= Tephra Fine Arts Festival =

The Tephra ICA Arts Festival (previously known as the Northern Virginia Fine Arts Festival) is a juried major outdoor visual arts show held annually since 1991 on the streets of the Reston Town Center in Reston, Virginia and sponsored by the Tephra Institute of Contemporary Art, formerly known as the Greater Reston Arts Center.

== History ==
Starting in 1991, the Greater Reston Arts Center began staging what is now ranked as one of the major outdoor fine arts festivals in the nation, and which grew both in critical reputation as well as attendance, with an estimated 30,000 visitors during the three-day festival. Between 1991 and 2021 the show was known as the Northern Virginia Fine Arts Festival, and the name was changed to the Tephra Fine Arts Festival following a similar name change of the festival's organizer, which changed from being the Greater Reston Arts Center to the Tephra Institute of Contemporary Art in 2021.
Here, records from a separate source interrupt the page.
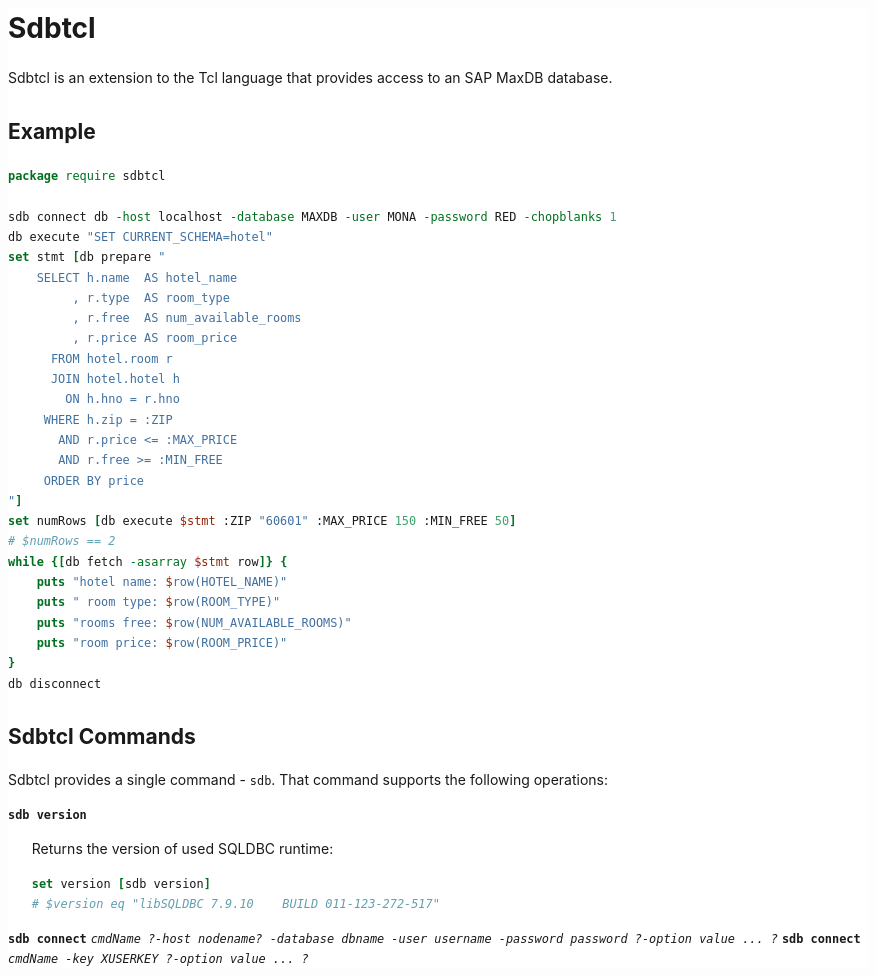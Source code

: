 # Sdbtcl

Sdbtcl is an extension to the Tcl language that provides access to an SAP MaxDB database.

## Example

```tcl
package require sdbtcl

sdb connect db -host localhost -database MAXDB -user MONA -password RED -chopblanks 1
db execute "SET CURRENT_SCHEMA=hotel"
set stmt [db prepare "
    SELECT h.name  AS hotel_name
         , r.type  AS room_type
         , r.free  AS num_available_rooms
         , r.price AS room_price
      FROM hotel.room r
      JOIN hotel.hotel h
        ON h.hno = r.hno
     WHERE h.zip = :ZIP
       AND r.price <= :MAX_PRICE
       AND r.free >= :MIN_FREE
     ORDER BY price
"]
set numRows [db execute $stmt :ZIP "60601" :MAX_PRICE 150 :MIN_FREE 50]
# $numRows == 2
while {[db fetch -asarray $stmt row]} {
    puts "hotel name: $row(HOTEL_NAME)"
    puts " room type: $row(ROOM_TYPE)"
    puts "rooms free: $row(NUM_AVAILABLE_ROOMS)"
    puts "room price: $row(ROOM_PRICE)"
}
db disconnect
```

## Sdbtcl Commands

Sdbtcl provides a single command - `sdb`. That command supports the following operations:

**`sdb version`**

<ul>

Returns the version of used SQLDBC runtime:

```tcl
set version [sdb version]
# $version eq "libSQLDBC 7.9.10    BUILD 011-123-272-517"
```
</ul>

**`sdb connect`** *`cmdName ?-host nodename? -database dbname -user username -password password ?-option value ... ?`*
**`sdb connect`** *`cmdName -key XUSERKEY ?-option value ... ?`*


[1]: https://maxdb.sap.com/documentation/sqldbc/SQLDBC_API/index.html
The festival usually showcases the works of about 200 juried artists from across the United States, covering 16 categories spanning most of the visual arts genres such as painting, drawing, printmaking, sculpture, fiber arts, and glass, as well as high-end crafts such as clothing, jewelry, and furniture. The festival is usually staged in the month of May, with the exception of 2020, when the show was cancelled, and of 2021, when it was held during September as a result of the COVID-19 pandemic.

== Process ==
The artists are selected via a curated, juried process, where three jurors (which are different each year) review applications from all over the nation to finally select and invite about 200 artists. Selection to exhibit at the show has been described as "a major accomplishment for the artists." In addition to the visual artists, the organizers also stage musical and food events. Over the years, the festival has used many notable jurors, such as artists Willem de Looper, Mary Early, Chawky Frenn, Joseph Craig English, J. J. McCracken, and others, as well as museum directors such as Jack Rasmussen of the American University Museum at the Katzen Arts Center in Washington, DC, Gerald Ross, Director of Exhibitions and Curator at the Maryland Institute College of Art (MICA) in Baltimore, MD, Kenneth Trapp, Curator-in-Charge of the Smithsonian American Art Museum's Renwick Gallery, and blogger, critic and author F. Lennox Campello, and Leanne Mella, a founding member of the Film and Video program at the Whitney Museum of American Art.

== Critical reception ==
The festival has been characterized by The Washington Post as "among the best art shows in the country", and has consistently ranked as "one of the top five" outdoor art shows in the United States. Over the years many notable artists have participated in the festival, including Sheila Giolitti, Joseph Craig English, and others.